[Provided records]

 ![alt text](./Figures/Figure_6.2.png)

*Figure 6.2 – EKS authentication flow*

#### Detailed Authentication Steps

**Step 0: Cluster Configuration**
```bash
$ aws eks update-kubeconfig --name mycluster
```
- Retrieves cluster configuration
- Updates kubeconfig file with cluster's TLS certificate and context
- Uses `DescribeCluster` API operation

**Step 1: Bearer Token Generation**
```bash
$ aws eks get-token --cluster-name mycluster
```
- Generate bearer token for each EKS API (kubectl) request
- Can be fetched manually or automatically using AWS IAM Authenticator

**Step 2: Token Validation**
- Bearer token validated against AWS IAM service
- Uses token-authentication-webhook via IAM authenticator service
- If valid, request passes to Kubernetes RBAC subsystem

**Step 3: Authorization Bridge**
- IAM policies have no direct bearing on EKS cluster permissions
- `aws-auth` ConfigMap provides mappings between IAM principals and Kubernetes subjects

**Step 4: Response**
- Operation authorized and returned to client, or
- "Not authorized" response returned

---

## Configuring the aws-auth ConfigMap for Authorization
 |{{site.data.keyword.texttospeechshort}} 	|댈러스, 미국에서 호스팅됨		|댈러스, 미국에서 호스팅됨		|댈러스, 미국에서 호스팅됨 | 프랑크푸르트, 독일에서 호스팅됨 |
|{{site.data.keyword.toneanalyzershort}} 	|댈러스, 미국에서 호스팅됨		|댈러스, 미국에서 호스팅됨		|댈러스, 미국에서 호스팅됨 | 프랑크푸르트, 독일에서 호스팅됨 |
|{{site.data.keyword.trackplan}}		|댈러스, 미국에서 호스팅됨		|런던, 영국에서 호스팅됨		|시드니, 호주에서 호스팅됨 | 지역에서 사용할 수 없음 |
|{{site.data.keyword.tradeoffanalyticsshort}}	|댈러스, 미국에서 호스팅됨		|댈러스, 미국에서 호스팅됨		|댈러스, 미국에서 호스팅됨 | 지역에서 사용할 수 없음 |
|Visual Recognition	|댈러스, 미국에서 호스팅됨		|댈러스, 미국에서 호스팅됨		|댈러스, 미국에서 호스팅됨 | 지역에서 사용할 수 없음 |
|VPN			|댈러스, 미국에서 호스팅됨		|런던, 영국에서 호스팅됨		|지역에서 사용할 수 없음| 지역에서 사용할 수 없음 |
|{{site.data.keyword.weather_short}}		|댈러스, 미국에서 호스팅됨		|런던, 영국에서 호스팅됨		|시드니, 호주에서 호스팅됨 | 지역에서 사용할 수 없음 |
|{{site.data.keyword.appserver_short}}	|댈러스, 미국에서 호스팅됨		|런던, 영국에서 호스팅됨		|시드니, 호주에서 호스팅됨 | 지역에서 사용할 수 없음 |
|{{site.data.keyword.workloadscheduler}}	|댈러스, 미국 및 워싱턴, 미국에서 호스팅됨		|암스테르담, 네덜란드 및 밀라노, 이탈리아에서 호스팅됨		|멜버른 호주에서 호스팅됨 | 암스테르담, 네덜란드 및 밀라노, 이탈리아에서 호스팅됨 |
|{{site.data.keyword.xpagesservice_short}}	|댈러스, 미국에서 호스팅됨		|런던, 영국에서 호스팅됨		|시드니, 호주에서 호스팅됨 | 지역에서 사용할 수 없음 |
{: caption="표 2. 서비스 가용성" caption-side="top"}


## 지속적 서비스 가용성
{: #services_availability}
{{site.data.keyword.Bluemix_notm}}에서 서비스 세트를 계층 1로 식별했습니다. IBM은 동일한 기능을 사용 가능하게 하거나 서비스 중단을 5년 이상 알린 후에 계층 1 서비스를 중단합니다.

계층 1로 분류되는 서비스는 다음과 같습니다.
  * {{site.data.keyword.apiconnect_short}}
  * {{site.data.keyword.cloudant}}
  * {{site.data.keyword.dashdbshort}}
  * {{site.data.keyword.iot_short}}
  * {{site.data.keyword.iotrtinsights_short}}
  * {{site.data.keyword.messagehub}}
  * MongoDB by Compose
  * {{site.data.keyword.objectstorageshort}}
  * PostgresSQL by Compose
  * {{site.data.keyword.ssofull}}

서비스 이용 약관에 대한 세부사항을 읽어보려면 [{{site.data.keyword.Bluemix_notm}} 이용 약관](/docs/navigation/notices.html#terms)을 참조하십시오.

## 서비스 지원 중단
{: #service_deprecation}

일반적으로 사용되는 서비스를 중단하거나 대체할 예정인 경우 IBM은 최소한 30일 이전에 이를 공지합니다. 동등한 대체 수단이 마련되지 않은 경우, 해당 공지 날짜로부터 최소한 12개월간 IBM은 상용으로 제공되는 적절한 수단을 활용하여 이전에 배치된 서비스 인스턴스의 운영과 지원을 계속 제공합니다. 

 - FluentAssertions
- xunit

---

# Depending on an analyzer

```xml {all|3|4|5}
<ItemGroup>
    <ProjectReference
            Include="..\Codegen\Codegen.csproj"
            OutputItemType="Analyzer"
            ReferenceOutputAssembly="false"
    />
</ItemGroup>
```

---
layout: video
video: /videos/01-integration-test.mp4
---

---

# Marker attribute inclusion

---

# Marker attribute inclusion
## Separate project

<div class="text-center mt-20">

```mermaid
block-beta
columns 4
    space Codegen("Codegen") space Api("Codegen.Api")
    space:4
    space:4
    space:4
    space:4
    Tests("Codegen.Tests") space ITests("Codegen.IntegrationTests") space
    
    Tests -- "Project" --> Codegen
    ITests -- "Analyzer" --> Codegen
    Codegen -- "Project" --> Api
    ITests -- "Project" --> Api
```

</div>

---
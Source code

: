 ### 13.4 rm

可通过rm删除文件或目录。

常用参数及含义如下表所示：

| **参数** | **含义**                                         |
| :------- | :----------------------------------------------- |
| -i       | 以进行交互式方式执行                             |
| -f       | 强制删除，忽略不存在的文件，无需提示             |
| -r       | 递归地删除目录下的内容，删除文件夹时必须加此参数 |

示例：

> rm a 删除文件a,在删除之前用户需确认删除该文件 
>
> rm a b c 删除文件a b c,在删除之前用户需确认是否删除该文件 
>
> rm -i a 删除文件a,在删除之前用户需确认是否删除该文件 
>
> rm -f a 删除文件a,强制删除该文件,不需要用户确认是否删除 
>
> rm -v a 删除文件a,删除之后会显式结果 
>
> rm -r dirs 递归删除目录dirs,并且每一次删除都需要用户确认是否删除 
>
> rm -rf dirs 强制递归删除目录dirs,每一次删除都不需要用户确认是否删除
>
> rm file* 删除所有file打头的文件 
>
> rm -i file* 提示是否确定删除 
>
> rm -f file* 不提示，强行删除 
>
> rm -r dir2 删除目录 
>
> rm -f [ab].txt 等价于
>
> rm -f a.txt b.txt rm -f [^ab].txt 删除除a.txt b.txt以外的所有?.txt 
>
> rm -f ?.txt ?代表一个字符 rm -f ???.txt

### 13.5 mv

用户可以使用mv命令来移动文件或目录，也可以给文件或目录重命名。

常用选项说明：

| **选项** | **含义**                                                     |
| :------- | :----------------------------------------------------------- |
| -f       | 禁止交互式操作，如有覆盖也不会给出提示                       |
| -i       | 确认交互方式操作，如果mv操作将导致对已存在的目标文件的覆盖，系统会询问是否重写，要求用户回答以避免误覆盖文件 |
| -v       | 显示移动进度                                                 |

[/Provided records]

**Your objective**
Please output the lines of the listing above that fall in the stretch from the one with "- If valid, request" through the one with "없음| 지역에서 사용할 수 없음 |", exactly and only those.

**Solution to this exercise**
- If valid, request passes to Kubernetes RBAC subsystem

**Step 3: Authorization Bridge**
- IAM policies have no direct bearing on EKS cluster permissions
- `aws-auth` ConfigMap provides mappings between IAM principals and Kubernetes subjects

**Step 4: Response**
- Operation authorized and returned to client, or
- "Not authorized" response returned

---

## Configuring the aws-auth ConfigMap for Authorization
 |{{site.data.keyword.texttospeechshort}} 	|댈러스, 미국에서 호스팅됨		|댈러스, 미국에서 호스팅됨		|댈러스, 미국에서 호스팅됨 | 프랑크푸르트, 독일에서 호스팅됨 |
|{{site.data.keyword.toneanalyzershort}} 	|댈러스, 미국에서 호스팅됨		|댈러스, 미국에서 호스팅됨		|댈러스, 미국에서 호스팅됨 | 프랑크푸르트, 독일에서 호스팅됨 |
|{{site.data.keyword.trackplan}}		|댈러스, 미국에서 호스팅됨		|런던, 영국에서 호스팅됨		|시드니, 호주에서 호스팅됨 | 지역에서 사용할 수 없음 |
|{{site.data.keyword.tradeoffanalyticsshort}}	|댈러스, 미국에서 호스팅됨		|댈러스, 미국에서 호스팅됨		|댈러스, 미국에서 호스팅됨 | 지역에서 사용할 수 없음 |
|Visual Recognition	|댈러스, 미국에서 호스팅됨		|댈러스, 미국에서 호스팅됨		|댈러스, 미국에서 호스팅됨 | 지역에서 사용할 수 없음 |
|VPN			|댈러스, 미국에서 호스팅됨		|런던, 영국에서 호스팅됨		|지역에서 사용할 수 없음| 지역에서 사용할 수 없음 |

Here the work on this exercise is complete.